In attempting to summarise what LifeLines has achieved in the 25 years of its existence, I can do no better than allow the prisoners on death row to speak for themselves.
‘I became in truth what many represent prisoners to be; a dangerous animal in a cage. What brought me back was contact with decent people… This may sound overly melodramatic, but I speak truly when I say they saved both my sanity, and my humanity.’
‘For the truly fortunate, those whose life-force burns hot and shines bright, if you will open your heart and extend yourself in love and friendship to one who is hopeless, there’s a chance you could re-connect that person to their life-force. And in essence, restore life where once it was lost. And as a human-being, it is one of the greatest things you’ll ever do.’
‘Every time a stranger reaches out to us, willing to befriend a convict in the direst of circumstances with something as simple as a kind word or an offer of friendship, can invigorate our sense of self-worth. For us, these are our own magical strings, helping us to escape our Labyrinth with the greatest of gifts. The one gift, that if we are blessed with it, can sustain us in the present and in our futures. The one gift, that when nutured, can never be lost or taken away. The one gift that will always help us remember ourselves. That one gift is hope.’
If corresponding with prisoners under sentence of death has taught us one thing, it is that each and every prisoner has a story to tell. They are more, as Clive told us early on, than a three-inch headline in the Sun. But in the same way that we at this end can have an unexpectedly profound effect upon those we correspond with, so also those condemned to death can, paradoxically, greatly enrich our lives. We are given a glimpse into how the human spirit can cope in the face of great adversity – an adversity that is in nearly all cases self-inflicted, making it if anything harder to cope with, as the remorse and the ‘if onlys’ come flooding in. Also, people often open up more quickly on paper than they do in person. In doing so, we are able to enter into some of the deeply felt but rarely shared areas touched on by the prisoners in the quotes above.

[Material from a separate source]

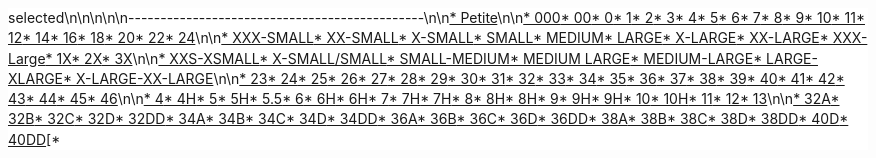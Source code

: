 selected[](/all/womens?crawl=no)\n\n\n\n\n----------------------------------------------\n\n[*   Petite](/all/womens?crawl=no&fit=Petite&size=PETITE%200)\n\n[*   000](/all/womens?crawl=no&size=000,PETITE%200)[*   00](/all/womens?crawl=no&size=00,PETITE%200)[*   0](/all/womens?crawl=no&size=0,PETITE%200)[*   1](/all/womens?crawl=no&size=1,PETITE%200)[*   2](/all/womens?crawl=no&size=2,PETITE%200)[*   3](/all/womens?crawl=no&size=3,PETITE%200)[*   4](/all/womens?crawl=no&size=4,PETITE%200)[*   5](/all/womens?crawl=no&size=5,PETITE%200)[*   6](/all/womens?crawl=no&size=6,PETITE%200)[*   7](/all/womens?crawl=no&size=7,PETITE%200)[*   8](/all/womens?crawl=no&size=8,PETITE%200)[*   9](/all/womens?crawl=no&size=9,PETITE%200)[*   10](/all/womens?crawl=no&size=10,PETITE%200)[*   11](/all/womens?crawl=no&size=11,PETITE%200)[*   12](/all/womens?crawl=no&size=12,PETITE%200)[*   14](/all/womens?crawl=no&size=14,PETITE%200)[*   16](/all/womens?crawl=no&size=16,PETITE%200)[*   18](/all/womens?crawl=no&size=18,PETITE%200)[*   20](/all/womens?crawl=no&size=20,PETITE%200)[*   22](/all/womens?crawl=no&size=22,PETITE%200)[*   24](/all/womens?crawl=no&size=24,PETITE%200)\n\n[*   XXX-SMALL](/all/womens?crawl=no&size=PETITE%200,XXX-SMALL)[*   XX-SMALL](/all/womens?crawl=no&size=PETITE%200,XX-SMALL)[*   X-SMALL](/all/womens?crawl=no&size=PETITE%200,X-SMALL)[*   SMALL](/all/womens?crawl=no&size=PETITE%200,SMALL)[*   MEDIUM](/all/womens?crawl=no&size=MEDIUM,PETITE%200)[*   LARGE](/all/womens?crawl=no&size=LARGE,PETITE%200)[*   X-LARGE](/all/womens?crawl=no&size=PETITE%200,X-LARGE)[*   XX-LARGE](/all/womens?crawl=no&size=PETITE%200,XX-LARGE)[*   XXX-Large](/all/womens?crawl=no&size=PETITE%200,XXXL)[*   1X](/all/womens?crawl=no&size=1X,PETITE%200)[*   2X](/all/womens?crawl=no&size=2X,PETITE%200)[*   3X](/all/womens?crawl=no&size=3X,PETITE%200)\n\n[*   XXS-XSMALL](/all/womens?crawl=no&size=PETITE%200,XXS-XSMALL)[*   X-SMALL/SMALL](/all/womens?crawl=no&size=PETITE%200,X-SMALL%2FSMALL)[*   SMALL-MEDIUM](/all/womens?crawl=no&size=PETITE%200,SMALL-MEDIUM)[*   MEDIUM LARGE](/all/womens?crawl=no&size=MEDIUM%20LARGE,PETITE%200)[*   MEDIUM-LARGE](/all/womens?crawl=no&size=MEDIUM-LARGE,PETITE%200)[*   LARGE-XLARGE](/all/womens?crawl=no&size=LARGE-XLARGE,PETITE%200)[*   X-LARGE-XX-LARGE](/all/womens?crawl=no&size=PETITE%200,X-LARGE-XX-LARGE)\n\n[*   23](/all/womens?crawl=no&size=23,PETITE%200)[*   24](/all/womens?crawl=no&size=24G,PETITE%200)[*   25](/all/womens?crawl=no&size=25,PETITE%200)[*   26](/all/womens?crawl=no&size=26,PETITE%200)[*   27](/all/womens?crawl=no&size=27,PETITE%200)[*   28](/all/womens?crawl=no&size=28,PETITE%200)[*   29](/all/womens?crawl=no&size=29,PETITE%200)[*   30](/all/womens?crawl=no&size=30,PETITE%200)[*   31](/all/womens?crawl=no&size=31,PETITE%200)[*   32](/all/womens?crawl=no&size=32,PETITE%200)[*   33](/all/womens?crawl=no&size=33,PETITE%200)[*   34](/all/womens?crawl=no&size=34,PETITE%200)[*   35](/all/womens?crawl=no&size=35,PETITE%200)[*   36](/all/womens?crawl=no&size=36,PETITE%200)[*   37](/all/womens?crawl=no&size=37,PETITE%200)[*   38](/all/womens?crawl=no&size=38,PETITE%200)[*   39](/all/womens?crawl=no&size=39,PETITE%200)[*   40](/all/womens?crawl=no&size=40,PETITE%200)[*   41](/all/womens?crawl=no&size=41,PETITE%200)[*   42](/all/womens?crawl=no&size=42,PETITE%200)[*   43](/all/womens?crawl=no&size=43,PETITE%200)[*   44](/all/womens?crawl=no&size=44,PETITE%200)[*   45](/all/womens?crawl=no&size=45,PETITE%200)[*   46](/all/womens?crawl=no&size=46,PETITE%200)\n\n[*   4](/all/womens?crawl=no&size=4%20MEDIUM,PETITE%200)[*   4H](/all/womens?crawl=no&size=4H%20MEDIUM,PETITE%200)[*   5](/all/womens?crawl=no&size=5%20MEDIUM,PETITE%200)[*   5H](/all/womens?crawl=no&size=5H%20MEDIUM,PETITE%200)[*   5.5](/all/womens?crawl=no&size=5.5,PETITE%200)[*   6](/all/womens?crawl=no&size=6%20MEDIUM,PETITE%200)[*   6H](/all/womens?crawl=no&size=6H,PETITE%200)[*   6H](/all/womens?crawl=no&size=6H%20MEDIUM,PETITE%200)[*   7](/all/womens?crawl=no&size=7%20MEDIUM,PETITE%200)[*   7H](/all/womens?crawl=no&size=7H%20MEDIUM,PETITE%200)[*   7H](/all/womens?crawl=no&size=7H,PETITE%200)[*   8](/all/womens?crawl=no&size=8%20MEDIUM,PETITE%200)[*   8H](/all/womens?crawl=no&size=8H%20MEDIUM,PETITE%200)[*   8H](/all/womens?crawl=no&size=8H,PETITE%200)[*   9](/all/womens?crawl=no&size=9%20MEDIUM,PETITE%200)[*   9H](/all/womens?crawl=no&size=9H%20MEDIUM,PETITE%200)[*   9H](/all/womens?crawl=no&size=9H,PETITE%200)[*   10](/all/womens?crawl=no&size=10%20MEDIUM,PETITE%200)[*   10H](/all/womens?crawl=no&size=10H%20MEDIUM,PETITE%200)[*   11](/all/womens?crawl=no&size=11%20MEDIUM,PETITE%200)[*   12](/all/womens?crawl=no&size=12%20MEDIUM,PETITE%200)[*   13](/all/womens?crawl=no&size=13,PETITE%200)\n\n[*   32A](/all/womens?crawl=no&size=32A,PETITE%200)[*   32B](/all/womens?crawl=no&size=32B,PETITE%200)[*   32C](/all/womens?crawl=no&size=32C,PETITE%200)[*   32D](/all/womens?crawl=no&size=32D,PETITE%200)[*   32DD](/all/womens?crawl=no&size=32DD,PETITE%200)[*   34A](/all/womens?crawl=no&size=34A,PETITE%200)[*   34B](/all/womens?crawl=no&size=34B,PETITE%200)[*   34C](/all/womens?crawl=no&size=34C,PETITE%200)[*   34D](/all/womens?crawl=no&size=34D,PETITE%200)[*   34DD](/all/womens?crawl=no&size=34DD,PETITE%200)[*   36A](/all/womens?crawl=no&size=36A,PETITE%200)[*   36B](/all/womens?crawl=no&size=36B,PETITE%200)[*   36C](/all/womens?crawl=no&size=36C,PETITE%200)[*   36D](/all/womens?crawl=no&size=36D,PETITE%200)[*   36DD](/all/womens?crawl=no&size=36DD,PETITE%200)[*   38A](/all/womens?crawl=no&size=38A,PETITE%200)[*   38B](/all/womens?crawl=no&size=38B,PETITE%200)[*   38C](/all/womens?crawl=no&size=38C,PETITE%200)[*   38D](/all/womens?crawl=no&size=38D,PETITE%200)[*   38DD](/all/womens?crawl=no&size=38DD,PETITE%200)[*   40D](/all/womens?crawl=no&size=40D,PETITE%200)[*   40DD](/all/womens?crawl=no&size=40DD,PETITE%200)[*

When I turned 70 recently, one of the most valued presents I received was from Mike Lambrix, on death row in Florida. Incredibly, he has been there now for 30 years. We have been corresponding since 1991. Back then he wrote:
‘A simple plastic mirror hangs upon the door frame of my death row cell, faded with the age of years gone by. I could easily replace it with a new one, but I don’t want to. That inanimate object has become my friend. I can look within this reflection and see a person I’m still coming to know. When I first arrived and was placed within the confines of my solitary crypt, condemned to an existence of a seemingly endless state of judicial limbo, we had no mirrors. For reasons beyond my personal comprehension, any type of reflective object was deemed to be a threat to the security of this institution.

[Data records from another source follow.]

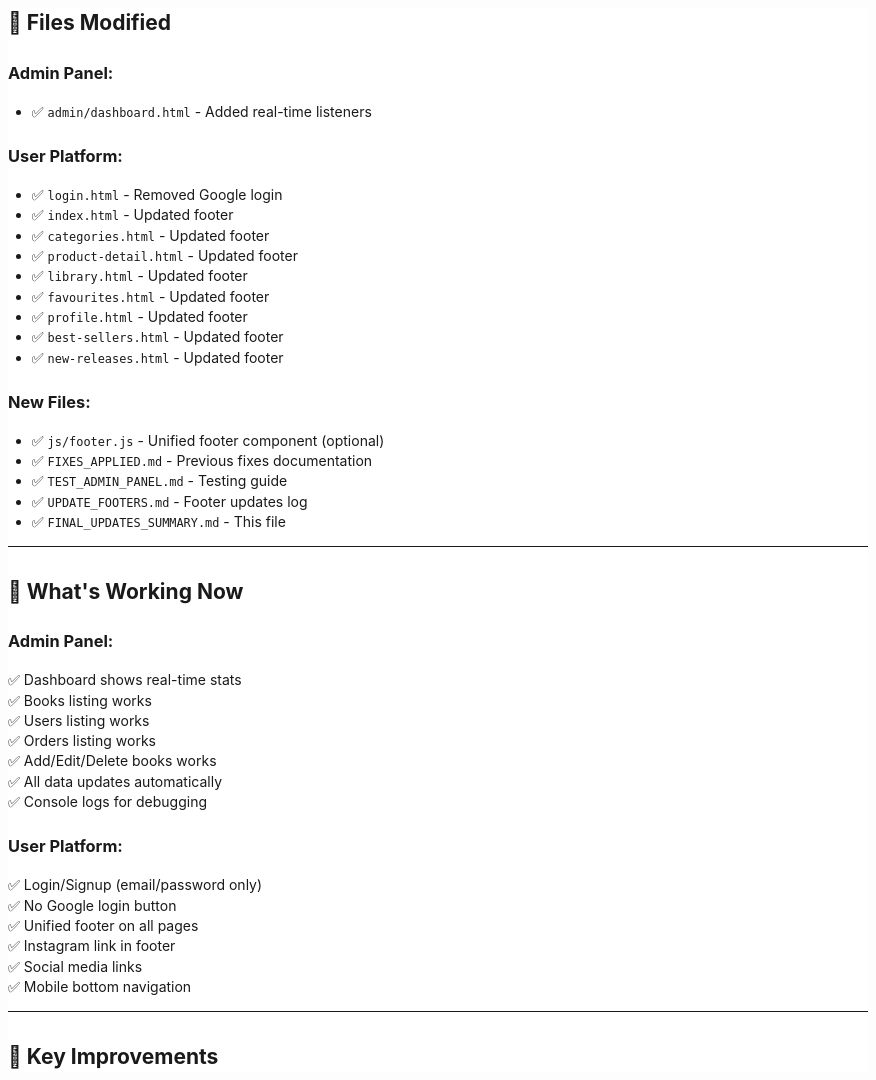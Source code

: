 
## 📁 Files Modified

### Admin Panel:
- ✅ `admin/dashboard.html` - Added real-time listeners

### User Platform:
- ✅ `login.html` - Removed Google login
- ✅ `index.html` - Updated footer
- ✅ `categories.html` - Updated footer
- ✅ `product-detail.html` - Updated footer
- ✅ `library.html` - Updated footer
- ✅ `favourites.html` - Updated footer
- ✅ `profile.html` - Updated footer
- ✅ `best-sellers.html` - Updated footer
- ✅ `new-releases.html` - Updated footer

### New Files:
- ✅ `js/footer.js` - Unified footer component (optional)
- ✅ `FIXES_APPLIED.md` - Previous fixes documentation
- ✅ `TEST_ADMIN_PANEL.md` - Testing guide
- ✅ `UPDATE_FOOTERS.md` - Footer updates log
- ✅ `FINAL_UPDATES_SUMMARY.md` - This file

---

## 🚀 What's Working Now

### Admin Panel:
✅ Dashboard shows real-time stats  
✅ Books listing works  
✅ Users listing works  
✅ Orders listing works  
✅ Add/Edit/Delete books works  
✅ All data updates automatically  
✅ Console logs for debugging  

### User Platform:
✅ Login/Signup (email/password only)  
✅ No Google login button  
✅ Unified footer on all pages  
✅ Instagram link in footer  
✅ Social media links  
✅ Mobile bottom navigation  

---

## 🎯 Key Improvements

‘For years I did not see myself, with the exception of a few opportunities stolen along the passage of time. But it was just as well, as even when confronted with the reflection of my own being, I couldn’t recognise the person who looked back. It was a stranger I did not know, and could not understand. And it scared me.
‘My true friend, the mirror, is a patient being. Willingly, it has given me the time to look deep within myself, grasping in almost maniacal desperation for the person I knew existed beyond that shell of emotional void.’
It was the mirror that Mike sent me. His words bring out graphically the way in which prisoners condemned to death are forced to confront themselves in circumstances of extraordinary isolation, when outside support can be – well, a lifeline.
As one of the prisoners has put it: ‘I feel safe in speaking for all prisoners, when I say thank you to all who take time to write to someone behind bars. For any of you who ever feel your letters are “not enough”, you have my word that you are doing far more than you realize. You are not just writing letters. You are changing lives.’